Contrary to the worst stereotypes about iPad kids, today’s tweens are actually quite busy in the physical world, according to YPulse. Eighty-eight percent have a hobby, and while some play video games, others are interested in sports or crafting. Fiona, for her part, loves art — her dream job is to work backstage at Lincoln Center one day.
Her fellow Alphas also care about the world around them, according to YPulse, with 75 percent of 8- to 12-year-olds saying they’re passionate about a cause like animal rights or cyberbullying. And despite adults’ concerns about them, 84 percent of tweens have positive feelings about the future.

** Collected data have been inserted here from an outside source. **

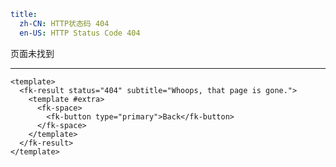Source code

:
 ```yaml
title:
  zh-CN: HTTP状态码 404
  en-US: HTTP Status Code 404
```


页面未找到

---


```vue { "component": true } 
<template>
  <fk-result status="404" subtitle="Whoops, that page is gone.">
    <template #extra>
      <fk-space>
        <fk-button type="primary">Back</fk-button>
      </fk-space>
    </template>
  </fk-result>
</template>
```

Meanwhile, some see potential upsides to younger Alphas’ comfort level with their screens. Fiona thinks kids her sister’s age might be better at spotting AI-generated content because they’ve been exposed to it from such a young age. Many Gen Alphas don’t perceive a stark difference between online and offline interactions, Rauchberg said — it’s all real life to them.
That might sound unnerving to people who grew up without smartphones, but if you’re a millennial, you might remember the days when our elders were warning us that the internet was real, and that our online profiles could follow us through college applications or job searches.
For better or for worse, Alphas are natives of a world to which the rest of us had to adapt.